One of the blogs that I started my blogging life with, Giornale Nuovo, has ended after a wonderful five-year run (though the archives are still up). The shock that one gets when something familiar disappears has made me wonder about this blog. I have not been paying it attention, it is overgrown with weeds. And yet, once in awhile, I still see something and think, I must post this.

While I decide, here are a couple of things that I've read / seen / heard recently:

This, from Randall Jarrell's Pictures From an Institution, in which every sentence is so clever that you just have to shake your head in amazement:

Gertrude thought children and dogs overrated, and used to say that you loved them so much only when you didn't love people as much as you should. As much as you should had a haunting overtone of as much as I do - an overtone, alas! too high for human ears. But bats heard it and knew, alone among living beings, that Gertrude loved.

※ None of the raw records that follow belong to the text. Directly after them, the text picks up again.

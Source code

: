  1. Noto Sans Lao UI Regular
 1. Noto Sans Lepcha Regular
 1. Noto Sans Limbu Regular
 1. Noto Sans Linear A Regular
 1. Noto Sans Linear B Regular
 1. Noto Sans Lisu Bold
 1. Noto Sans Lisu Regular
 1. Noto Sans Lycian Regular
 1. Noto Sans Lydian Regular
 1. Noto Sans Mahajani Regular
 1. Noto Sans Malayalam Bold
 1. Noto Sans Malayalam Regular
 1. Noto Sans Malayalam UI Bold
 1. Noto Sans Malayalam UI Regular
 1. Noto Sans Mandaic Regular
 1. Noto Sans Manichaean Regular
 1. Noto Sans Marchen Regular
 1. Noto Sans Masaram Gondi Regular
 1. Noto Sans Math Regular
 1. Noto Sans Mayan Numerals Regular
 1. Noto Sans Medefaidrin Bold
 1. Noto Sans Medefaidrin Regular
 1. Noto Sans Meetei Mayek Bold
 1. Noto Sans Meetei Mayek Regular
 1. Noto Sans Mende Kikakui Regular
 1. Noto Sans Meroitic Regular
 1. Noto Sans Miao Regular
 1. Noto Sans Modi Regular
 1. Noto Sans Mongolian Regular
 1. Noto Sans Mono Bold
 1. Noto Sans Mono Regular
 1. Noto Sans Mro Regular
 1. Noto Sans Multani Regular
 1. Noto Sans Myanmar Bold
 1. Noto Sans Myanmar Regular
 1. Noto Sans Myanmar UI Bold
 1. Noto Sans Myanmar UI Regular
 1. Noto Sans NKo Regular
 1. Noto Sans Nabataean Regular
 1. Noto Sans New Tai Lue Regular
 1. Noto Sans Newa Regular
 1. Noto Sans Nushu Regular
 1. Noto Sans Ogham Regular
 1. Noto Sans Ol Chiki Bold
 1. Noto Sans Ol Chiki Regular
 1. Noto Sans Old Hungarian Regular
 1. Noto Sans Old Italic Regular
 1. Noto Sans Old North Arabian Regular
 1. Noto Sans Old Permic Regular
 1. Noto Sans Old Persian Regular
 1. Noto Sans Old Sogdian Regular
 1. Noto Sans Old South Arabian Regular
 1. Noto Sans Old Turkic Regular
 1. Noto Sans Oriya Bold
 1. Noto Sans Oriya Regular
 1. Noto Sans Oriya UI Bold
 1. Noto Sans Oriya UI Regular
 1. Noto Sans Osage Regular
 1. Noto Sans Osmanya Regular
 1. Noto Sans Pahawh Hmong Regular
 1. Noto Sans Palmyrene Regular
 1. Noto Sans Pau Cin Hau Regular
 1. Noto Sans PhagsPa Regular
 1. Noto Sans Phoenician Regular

And a very different sentence, from the beginning of Lords of the Horizons: A History of the Ottoman Empire, by Jason Goodwin. I just read a review of a mystery novel he has written, set in the Ottoman Empire, with a eunuch detective, and it sent me back to this earlier work:

Between age-old fortresses with wells and marketes, domes and minarets, and lemon groves where learned men rehearse theological points worn smooth like pebbles in the handling, the turkmen come riding upon embroidered saddles, with stirrups like metal galoshes.

And a link to amazing paintings, by Gerard Charruau. These cityscapes, which must be very large, because they appear to be painted on sheets of paper glued to canvas, remind me of the crowded scenes in Mughal miniatures.

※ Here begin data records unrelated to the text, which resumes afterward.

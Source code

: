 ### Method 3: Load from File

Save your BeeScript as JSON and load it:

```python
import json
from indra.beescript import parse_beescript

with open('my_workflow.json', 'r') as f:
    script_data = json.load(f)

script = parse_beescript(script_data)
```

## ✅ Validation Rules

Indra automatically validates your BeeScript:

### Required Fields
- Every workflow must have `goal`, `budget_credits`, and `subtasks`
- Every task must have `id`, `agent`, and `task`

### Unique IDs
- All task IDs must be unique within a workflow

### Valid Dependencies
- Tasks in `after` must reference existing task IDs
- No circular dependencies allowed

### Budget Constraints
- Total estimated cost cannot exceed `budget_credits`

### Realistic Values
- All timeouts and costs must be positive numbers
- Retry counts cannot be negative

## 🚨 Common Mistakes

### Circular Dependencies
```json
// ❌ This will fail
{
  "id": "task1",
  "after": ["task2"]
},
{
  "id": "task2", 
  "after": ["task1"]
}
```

I imagined a painting of Chennai -- though it has such a low skyline in most places, that if you look at it from a rooftop, many of the buildings are obscured by trees. And the buildings are mostly not pretty... I think a montage of the good ones, placed together...

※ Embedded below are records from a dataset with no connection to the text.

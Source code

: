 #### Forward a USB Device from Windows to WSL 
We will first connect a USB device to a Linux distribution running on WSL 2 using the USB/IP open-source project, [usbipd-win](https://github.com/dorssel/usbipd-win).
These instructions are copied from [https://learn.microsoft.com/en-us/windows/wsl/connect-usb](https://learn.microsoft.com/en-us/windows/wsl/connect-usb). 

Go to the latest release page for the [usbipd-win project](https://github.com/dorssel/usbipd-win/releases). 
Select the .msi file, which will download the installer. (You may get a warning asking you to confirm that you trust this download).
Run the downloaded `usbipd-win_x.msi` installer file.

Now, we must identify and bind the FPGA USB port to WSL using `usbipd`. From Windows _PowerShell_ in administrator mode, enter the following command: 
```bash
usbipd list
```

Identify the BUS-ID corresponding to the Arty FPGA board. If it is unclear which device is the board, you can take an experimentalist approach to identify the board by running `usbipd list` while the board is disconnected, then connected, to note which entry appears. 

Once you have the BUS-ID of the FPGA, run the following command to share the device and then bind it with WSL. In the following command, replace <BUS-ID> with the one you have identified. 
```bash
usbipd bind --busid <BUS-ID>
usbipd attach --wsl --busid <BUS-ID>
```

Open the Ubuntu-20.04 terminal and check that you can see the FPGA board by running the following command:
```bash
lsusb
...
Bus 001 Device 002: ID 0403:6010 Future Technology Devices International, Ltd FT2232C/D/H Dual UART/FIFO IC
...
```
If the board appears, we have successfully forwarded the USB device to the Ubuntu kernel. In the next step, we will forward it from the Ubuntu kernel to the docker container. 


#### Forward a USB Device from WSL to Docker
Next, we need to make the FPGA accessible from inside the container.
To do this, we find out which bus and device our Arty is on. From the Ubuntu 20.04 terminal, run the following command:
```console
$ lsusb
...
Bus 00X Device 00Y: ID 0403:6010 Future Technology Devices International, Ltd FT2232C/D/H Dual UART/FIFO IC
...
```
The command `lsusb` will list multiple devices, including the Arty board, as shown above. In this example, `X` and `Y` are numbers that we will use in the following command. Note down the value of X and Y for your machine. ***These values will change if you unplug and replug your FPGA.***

And finally, a link to a YouTube video from a singing contest which is similar to American Idol. The song, Tujhse Naraaz, from the film Masoom, is in Hindi, but it need not matter, I think. It's very touching (Rough partial translation: "I'm not angry with you, life, I'm surprised / disturbed. Your innocent questions unsettle me. I never thought that in order to live I would have to manage pain; that if one smiles one has to pay a price for it...") -- it makes me cry. The singer is Amanat Ali, a contestant from Pakistan. You have to overlook the horrible costumes and gaudy sets.

I guess I've answered the title question, for the moment at least.

5 comments:

Anonymous said...

you have.
expansively :)

Anna said...

Occasional treats are better than silence, please stay, I have been with you so long I couldn't do without.

Amanat Ali has a very engaging voice, I hope he gets the almost inevitable recording contract. Your translation of the lyrics gave the song so much more value.

Anonymous said...

Nancy, I visited Giornale today - after a long while - and seeing misteraitch's announcement, scurried over to other blogs (including yours) that I read.

GN's ending made me wonder what sort of fatigue overtakes bloggers despite the partcipation of like minded folks. To the extent that they decide to close shop altogether. Then again, it is all a lot of work, and as with other things in life, perhaps one wants to move on to other things.

I'm glad and delighted to see you're still scribbling away.

Joel said...

You were gone for the longest time....

Check the fire pictures on my blog, btw....

Lucy said...

I'd have been back soon even if you hadn't come over!
The Jason Goodwin quote was like a divine mouthful of sherbert lemon, and set me wishing for more, and your translation of the Amanat Ali made me sob and the eyes sting unexpectedly too.
I'm interested to know what happens to blogs and bloggers after a while, being as I am still relatively new at it, and it still seeming very important in my life. In some ways I like the idea that it becomes less important and less frequented, then you can pick it up and dust it off and see the point again. Or not.